[EXERCISE DIRECTIONS]:
Return, unchanged and with no pictures, the lines below from the very first through the one that contains "submitted request. |".

[Plain-text document sources]:
= = = = = = =

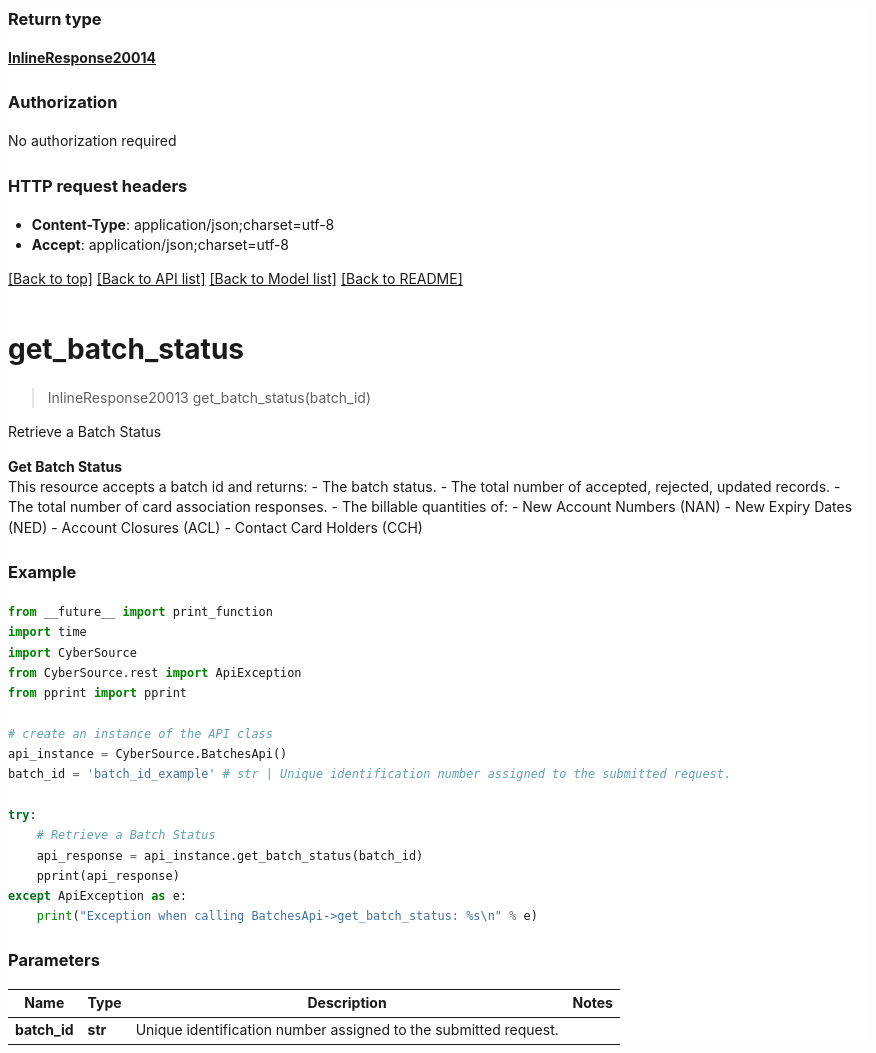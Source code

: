 ### Return type

[**InlineResponse20014**](InlineResponse20014.md)

### Authorization

No authorization required

### HTTP request headers

 - **Content-Type**: application/json;charset=utf-8
 - **Accept**: application/json;charset=utf-8

[[Back to top]](#) [[Back to API list]](../README.md#documentation-for-api-endpoints) [[Back to Model list]](../README.md#documentation-for-models) [[Back to README]](../README.md)

# **get_batch_status**
> InlineResponse20013 get_batch_status(batch_id)

Retrieve a Batch Status

**Get Batch Status**<br>This resource accepts a batch id and returns: - The batch status. - The total number of accepted, rejected, updated records. - The total number of card association responses. - The billable quantities of:   - New Account Numbers (NAN)   - New Expiry Dates (NED)   - Account Closures (ACL)   - Contact Card Holders (CCH) 

### Example 
```python
from __future__ import print_function
import time
import CyberSource
from CyberSource.rest import ApiException
from pprint import pprint

# create an instance of the API class
api_instance = CyberSource.BatchesApi()
batch_id = 'batch_id_example' # str | Unique identification number assigned to the submitted request.

try: 
    # Retrieve a Batch Status
    api_response = api_instance.get_batch_status(batch_id)
    pprint(api_response)
except ApiException as e:
    print("Exception when calling BatchesApi->get_batch_status: %s\n" % e)
```

### Parameters

Name | Type | Description  | Notes
------------- | ------------- | ------------- | -------------
 **batch_id** | **str**| Unique identification number assigned to the submitted request. | 
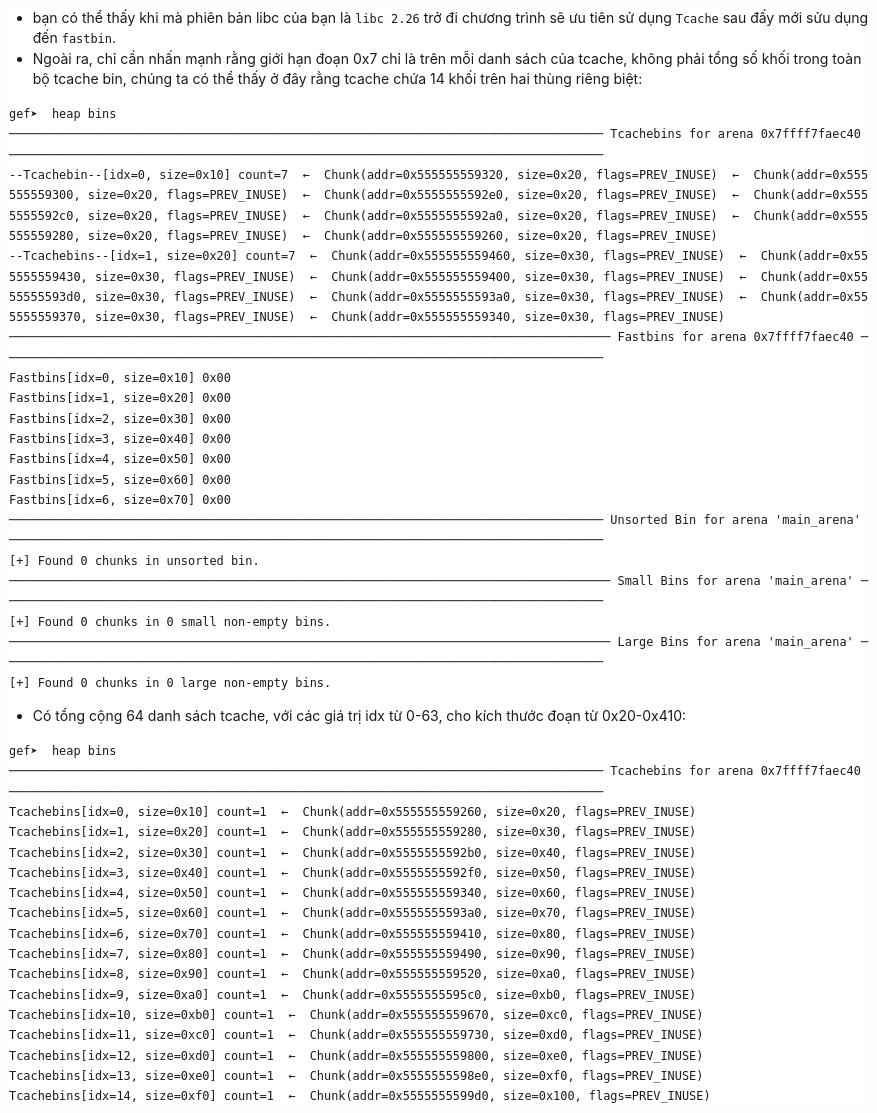 - bạn có thể thấy khi mà phiên bản libc của bạn là `libc 2.26` trở đi chương trình sẽ ưu tiên sử dụng `Tcache` sau đấy mới sửu dụng đến `fastbin`.
- Ngoài ra, chỉ cần nhấn mạnh rằng giới hạn đoạn 0x7 chỉ là trên mỗi danh sách của tcache, không phải tổng số khối trong toàn bộ tcache bin, chúng ta có thể thấy ở đây rằng tcache chứa 14 khối trên hai thùng riêng biệt:
```
gef➤  heap bins
─────────────────────────────────────────────────────────────────────────────────── Tcachebins for arena 0x7ffff7faec40 ───────────────────────────────────────────────────────────────────────────────────
--Tcachebin--[idx=0, size=0x10] count=7  ←  Chunk(addr=0x555555559320, size=0x20, flags=PREV_INUSE)  ←  Chunk(addr=0x555555559300, size=0x20, flags=PREV_INUSE)  ←  Chunk(addr=0x5555555592e0, size=0x20, flags=PREV_INUSE)  ←  Chunk(addr=0x5555555592c0, size=0x20, flags=PREV_INUSE)  ←  Chunk(addr=0x5555555592a0, size=0x20, flags=PREV_INUSE)  ←  Chunk(addr=0x555555559280, size=0x20, flags=PREV_INUSE)  ←  Chunk(addr=0x555555559260, size=0x20, flags=PREV_INUSE)
--Tcachebins--[idx=1, size=0x20] count=7  ←  Chunk(addr=0x555555559460, size=0x30, flags=PREV_INUSE)  ←  Chunk(addr=0x555555559430, size=0x30, flags=PREV_INUSE)  ←  Chunk(addr=0x555555559400, size=0x30, flags=PREV_INUSE)  ←  Chunk(addr=0x5555555593d0, size=0x30, flags=PREV_INUSE)  ←  Chunk(addr=0x5555555593a0, size=0x30, flags=PREV_INUSE)  ←  Chunk(addr=0x555555559370, size=0x30, flags=PREV_INUSE)  ←  Chunk(addr=0x555555559340, size=0x30, flags=PREV_INUSE)
──────────────────────────────────────────────────────────────────────────────────── Fastbins for arena 0x7ffff7faec40 ────────────────────────────────────────────────────────────────────────────────────
Fastbins[idx=0, size=0x10] 0x00
Fastbins[idx=1, size=0x20] 0x00
Fastbins[idx=2, size=0x30] 0x00
Fastbins[idx=3, size=0x40] 0x00
Fastbins[idx=4, size=0x50] 0x00
Fastbins[idx=5, size=0x60] 0x00
Fastbins[idx=6, size=0x70] 0x00
─────────────────────────────────────────────────────────────────────────────────── Unsorted Bin for arena 'main_arena' ───────────────────────────────────────────────────────────────────────────────────
[+] Found 0 chunks in unsorted bin.
──────────────────────────────────────────────────────────────────────────────────── Small Bins for arena 'main_arena' ────────────────────────────────────────────────────────────────────────────────────
[+] Found 0 chunks in 0 small non-empty bins.
──────────────────────────────────────────────────────────────────────────────────── Large Bins for arena 'main_arena' ────────────────────────────────────────────────────────────────────────────────────
[+] Found 0 chunks in 0 large non-empty bins.
```
- Có tổng cộng 64 danh sách tcache, với các giá trị idx từ 0-63, cho kích thước đoạn từ 0x20-0x410:

``````
gef➤  heap bins
─────────────────────────────────────────────────────────────────────────────────── Tcachebins for arena 0x7ffff7faec40 ───────────────────────────────────────────────────────────────────────────────────
Tcachebins[idx=0, size=0x10] count=1  ←  Chunk(addr=0x555555559260, size=0x20, flags=PREV_INUSE)
Tcachebins[idx=1, size=0x20] count=1  ←  Chunk(addr=0x555555559280, size=0x30, flags=PREV_INUSE)
Tcachebins[idx=2, size=0x30] count=1  ←  Chunk(addr=0x5555555592b0, size=0x40, flags=PREV_INUSE)
Tcachebins[idx=3, size=0x40] count=1  ←  Chunk(addr=0x5555555592f0, size=0x50, flags=PREV_INUSE)
Tcachebins[idx=4, size=0x50] count=1  ←  Chunk(addr=0x555555559340, size=0x60, flags=PREV_INUSE)
Tcachebins[idx=5, size=0x60] count=1  ←  Chunk(addr=0x5555555593a0, size=0x70, flags=PREV_INUSE)
Tcachebins[idx=6, size=0x70] count=1  ←  Chunk(addr=0x555555559410, size=0x80, flags=PREV_INUSE)
Tcachebins[idx=7, size=0x80] count=1  ←  Chunk(addr=0x555555559490, size=0x90, flags=PREV_INUSE)
Tcachebins[idx=8, size=0x90] count=1  ←  Chunk(addr=0x555555559520, size=0xa0, flags=PREV_INUSE)
Tcachebins[idx=9, size=0xa0] count=1  ←  Chunk(addr=0x5555555595c0, size=0xb0, flags=PREV_INUSE)
Tcachebins[idx=10, size=0xb0] count=1  ←  Chunk(addr=0x555555559670, size=0xc0, flags=PREV_INUSE)
Tcachebins[idx=11, size=0xc0] count=1  ←  Chunk(addr=0x555555559730, size=0xd0, flags=PREV_INUSE)
Tcachebins[idx=12, size=0xd0] count=1  ←  Chunk(addr=0x555555559800, size=0xe0, flags=PREV_INUSE)
Tcachebins[idx=13, size=0xe0] count=1  ←  Chunk(addr=0x5555555598e0, size=0xf0, flags=PREV_INUSE)
Tcachebins[idx=14, size=0xf0] count=1  ←  Chunk(addr=0x5555555599d0, size=0x100, flags=PREV_INUSE)
``````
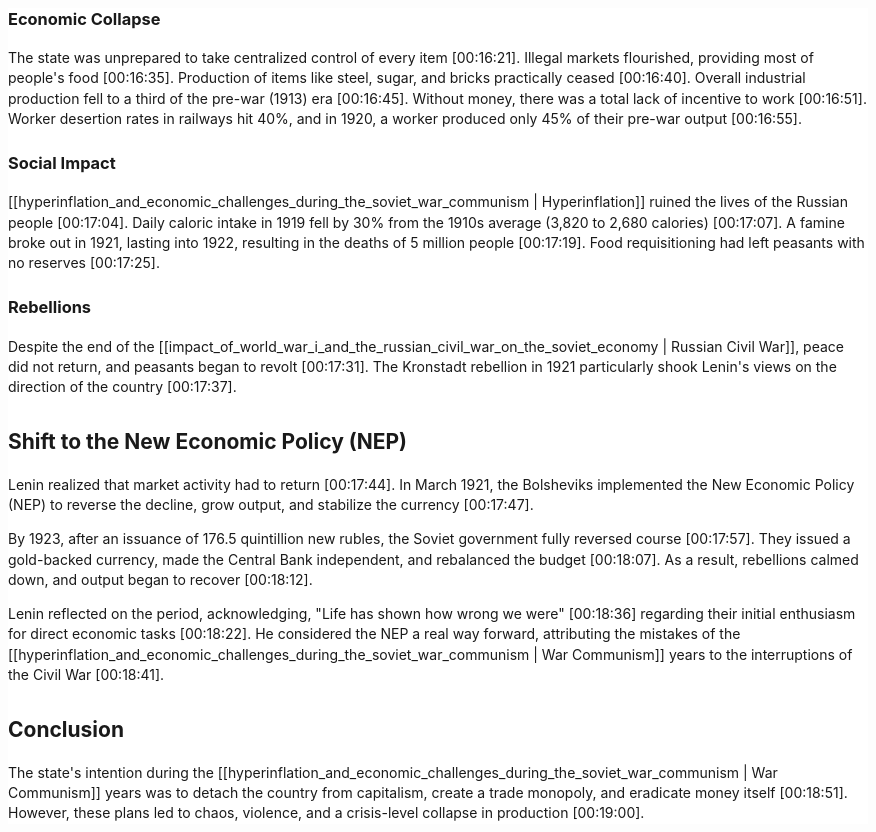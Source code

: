 ### Economic Collapse
The state was unprepared to take centralized control of every item <a class="yt-timestamp" data-t="00:16:21">[00:16:21]</a>. Illegal markets flourished, providing most of people's food <a class="yt-timestamp" data-t="00:16:35">[00:16:35]</a>. Production of items like steel, sugar, and bricks practically ceased <a class="yt-timestamp" data-t="00:16:40">[00:16:40]</a>. Overall industrial production fell to a third of the pre-war (1913) era <a class="yt-timestamp" data-t="00:16:45">[00:16:45]</a>. Without money, there was a total lack of incentive to work <a class="yt-timestamp" data-t="00:16:51">[00:16:51]</a>. Worker desertion rates in railways hit 40%, and in 1920, a worker produced only 45% of their pre-war output <a class="yt-timestamp" data-t="00:16:55">[00:16:55]</a>.

### Social Impact
[[hyperinflation_and_economic_challenges_during_the_soviet_war_communism | Hyperinflation]] ruined the lives of the Russian people <a class="yt-timestamp" data-t="00:17:04">[00:17:04]</a>. Daily caloric intake in 1919 fell by 30% from the 1910s average (3,820 to 2,680 calories) <a class="yt-timestamp" data-t="00:17:07">[00:17:07]</a>. A famine broke out in 1921, lasting into 1922, resulting in the deaths of 5 million people <a class="yt-timestamp" data-t="00:17:19">[00:17:19]</a>. Food requisitioning had left peasants with no reserves <a class="yt-timestamp" data-t="00:17:25">[00:17:25]</a>.

### Rebellions
Despite the end of the [[impact_of_world_war_i_and_the_russian_civil_war_on_the_soviet_economy | Russian Civil War]], peace did not return, and peasants began to revolt <a class="yt-timestamp" data-t="00:17:31">[00:17:31]</a>. The Kronstadt rebellion in 1921 particularly shook Lenin's views on the direction of the country <a class="yt-timestamp" data-t="00:17:37">[00:17:37]</a>.

## Shift to the New Economic Policy (NEP)

Lenin realized that market activity had to return <a class="yt-timestamp" data-t="00:17:44">[00:17:44]</a>. In March 1921, the Bolsheviks implemented the New Economic Policy (NEP) to reverse the decline, grow output, and stabilize the currency <a class="yt-timestamp" data-t="00:17:47">[00:17:47]</a>.

By 1923, after an issuance of 176.5 quintillion new rubles, the Soviet government fully reversed course <a class="yt-timestamp" data-t="00:17:57">[00:17:57]</a>. They issued a gold-backed currency, made the Central Bank independent, and rebalanced the budget <a class="yt-timestamp" data-t="00:18:07">[00:18:07]</a>. As a result, rebellions calmed down, and output began to recover <a class="yt-timestamp" data-t="00:18:12">[00:18:12]</a>.

Lenin reflected on the period, acknowledging, "Life has shown how wrong we were" <a class="yt-timestamp" data-t="00:18:36">[00:18:36]</a> regarding their initial enthusiasm for direct economic tasks <a class="yt-timestamp" data-t="00:18:22">[00:18:22]</a>. He considered the NEP a real way forward, attributing the mistakes of the [[hyperinflation_and_economic_challenges_during_the_soviet_war_communism | War Communism]] years to the interruptions of the Civil War <a class="yt-timestamp" data-t="00:18:41">[00:18:41]</a>.

## Conclusion

The state's intention during the [[hyperinflation_and_economic_challenges_during_the_soviet_war_communism | War Communism]] years was to detach the country from capitalism, create a trade monopoly, and eradicate money itself <a class="yt-timestamp" data-t="00:18:51">[00:18:51]</a>. However, these plans led to chaos, violence, and a crisis-level collapse in production <a class="yt-timestamp" data-t="00:19:00">[00:19:00]</a>.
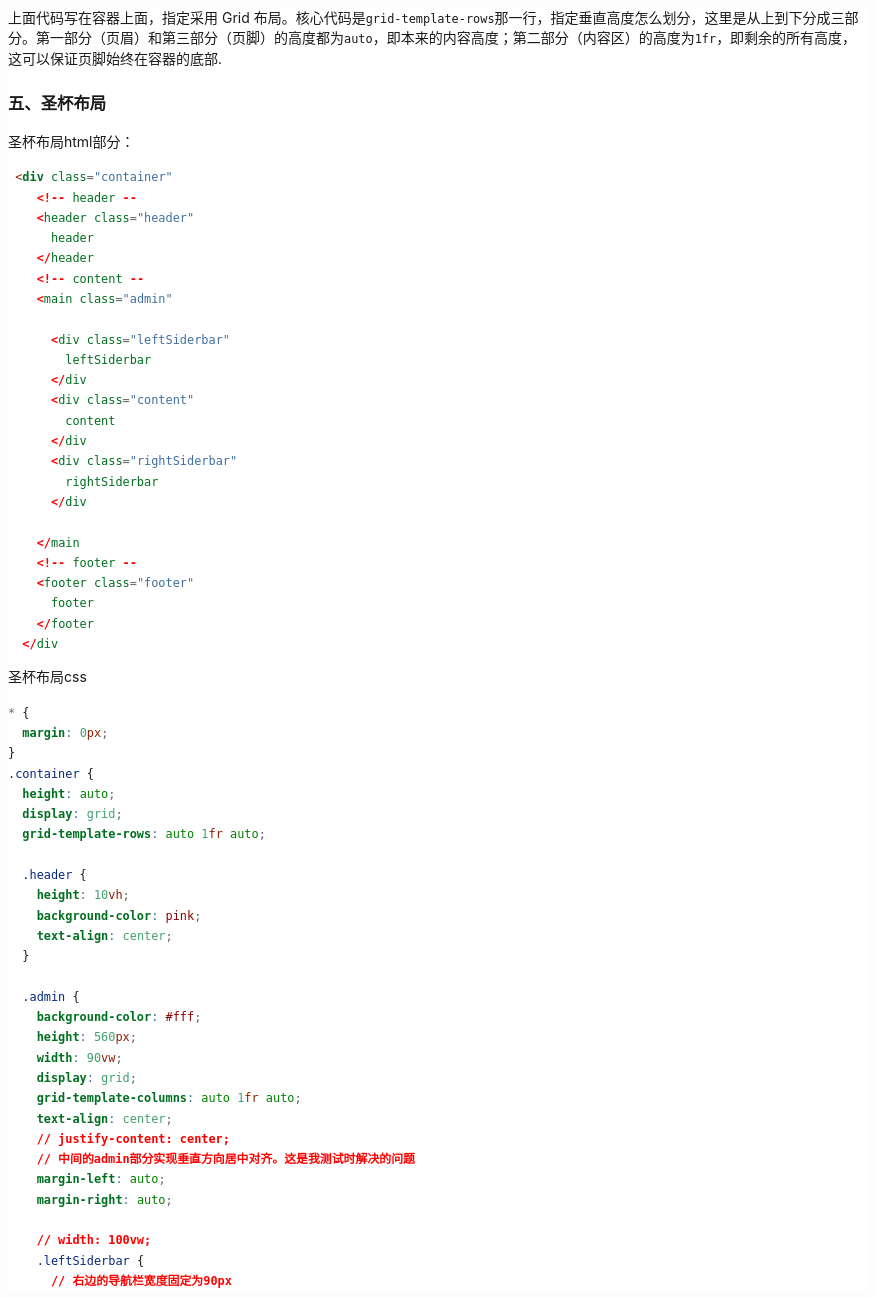 上面代码写在容器上面，指定采用 Grid 布局。核心代码是`grid-template-rows`那一行，指定垂直高度怎么划分，这里是从上到下分成三部分。第一部分（页眉）和第三部分（页脚）的高度都为`auto`，即本来的内容高度；第二部分（内容区）的高度为`1fr`，即剩余的所有高度，这可以保证页脚始终在容器的底部.

### 五、圣杯布局

圣杯布局html部分：

```html
 <div class="container"
    <!-- header --
    <header class="header"
      header
    </header
    <!-- content --
    <main class="admin"

      <div class="leftSiderbar"
        leftSiderbar
      </div
      <div class="content"
        content
      </div
      <div class="rightSiderbar"
        rightSiderbar
      </div
      
    </main
    <!-- footer --
    <footer class="footer"
      footer
    </footer
  </div
```

圣杯布局css

```css
* {
  margin: 0px;
}
.container {
  height: auto;
  display: grid;
  grid-template-rows: auto 1fr auto;

  .header {
    height: 10vh;
    background-color: pink;
    text-align: center;
  }

  .admin {
    background-color: #fff;
    height: 560px;
    width: 90vw;
    display: grid;
    grid-template-columns: auto 1fr auto;
    text-align: center;
    // justify-content: center;
    // 中间的admin部分实现垂直方向居中对齐。这是我测试时解决的问题
    margin-left: auto;
    margin-right: auto;

    // width: 100vw;
    .leftSiderbar {
      // 右边的导航栏宽度固定为90px
```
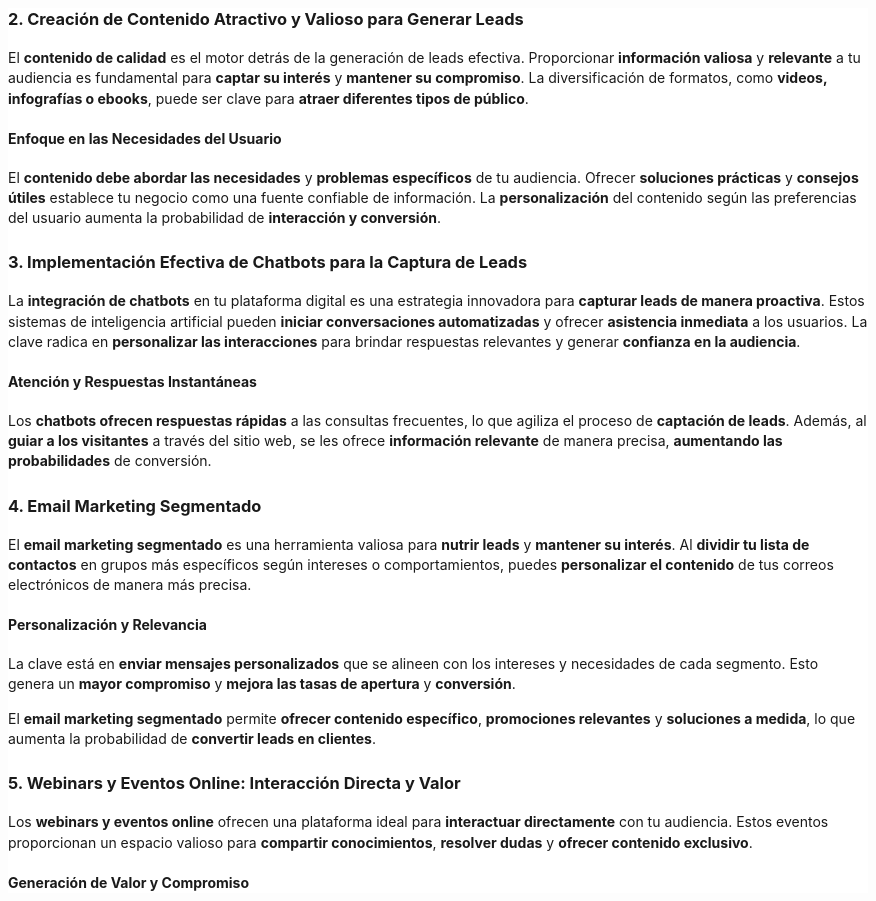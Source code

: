 ### 2. Creación de Contenido Atractivo y Valioso para Generar Leads

El **contenido de calidad** es el motor detrás de la generación de leads efectiva. Proporcionar **información valiosa** y **relevante** a tu audiencia es fundamental para **captar su interés** y **mantener su compromiso**. La diversificación de formatos, como **videos, infografías o ebooks**, puede ser clave para **atraer diferentes tipos de público**.

#### Enfoque en las Necesidades del Usuario

El **contenido debe abordar las necesidades** y **problemas específicos** de tu audiencia. Ofrecer **soluciones prácticas** y **consejos útiles** establece tu negocio como una fuente confiable de información. La **personalización** del contenido según las preferencias del usuario aumenta la probabilidad de **interacción y conversión**.

### 3. Implementación Efectiva de Chatbots para la Captura de Leads

La **integración de chatbots** en tu plataforma digital es una estrategia innovadora para **capturar leads de manera proactiva**. Estos sistemas de inteligencia artificial pueden **iniciar conversaciones automatizadas** y ofrecer **asistencia inmediata** a los usuarios. La clave radica en **personalizar las interacciones** para brindar respuestas relevantes y generar **confianza en la audiencia**.

#### Atención y Respuestas Instantáneas

Los **chatbots ofrecen respuestas rápidas** a las consultas frecuentes, lo que agiliza el proceso de **captación de leads**. Además, al **guiar a los visitantes** a través del sitio web, se les ofrece **información relevante** de manera precisa, **aumentando las probabilidades** de conversión.

### 4. Email Marketing Segmentado

El **email marketing segmentado** es una herramienta valiosa para **nutrir leads** y **mantener su interés**. Al **dividir tu lista de contactos** en grupos más específicos según intereses o comportamientos, puedes **personalizar el contenido** de tus correos electrónicos de manera más precisa.

#### Personalización y Relevancia

La clave está en **enviar mensajes personalizados** que se alineen con los intereses y necesidades de cada segmento. Esto genera un **mayor compromiso** y **mejora las tasas de apertura** y **conversión**.

El **email marketing segmentado** permite **ofrecer contenido específico**, **promociones relevantes** y **soluciones a medida**, lo que aumenta la probabilidad de **convertir leads en clientes**.

### 5. Webinars y Eventos Online: Interacción Directa y Valor

Los **webinars y eventos online** ofrecen una plataforma ideal para **interactuar directamente** con tu audiencia. Estos eventos proporcionan un espacio valioso para **compartir conocimientos**, **resolver dudas** y **ofrecer contenido exclusivo**.

#### Generación de Valor y Compromiso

= = = = = = =

[OUTPUT OF THE EXERCISE]:
Source code

: ### Return type

[**InlineResponse20014**](InlineResponse20014.md)

### Authorization

No authorization required

### HTTP request headers

 - **Content-Type**: application/json;charset=utf-8
 - **Accept**: application/json;charset=utf-8

[[Back to top]](#) [[Back to API list]](../README.md#documentation-for-api-endpoints) [[Back to Model list]](../README.md#documentation-for-models) [[Back to README]](../README.md)

# **get_batch_status**
> InlineResponse20013 get_batch_status(batch_id)

Retrieve a Batch Status

**Get Batch Status**<br>This resource accepts a batch id and returns: - The batch status. - The total number of accepted, rejected, updated records. - The total number of card association responses. - The billable quantities of:   - New Account Numbers (NAN)   - New Expiry Dates (NED)   - Account Closures (ACL)   - Contact Card Holders (CCH) 

### Example 
```python
from __future__ import print_function
import time
import CyberSource
from CyberSource.rest import ApiException
from pprint import pprint

# create an instance of the API class
api_instance = CyberSource.BatchesApi()
batch_id = 'batch_id_example' # str | Unique identification number assigned to the submitted request.

try: 
    # Retrieve a Batch Status
    api_response = api_instance.get_batch_status(batch_id)
    pprint(api_response)
except ApiException as e:
    print("Exception when calling BatchesApi->get_batch_status: %s\n" % e)
```

### Parameters

Name | Type | Description  | Notes
------------- | ------------- | ------------- | -------------
 **batch_id** | **str**| Unique identification number assigned to the submitted request. | 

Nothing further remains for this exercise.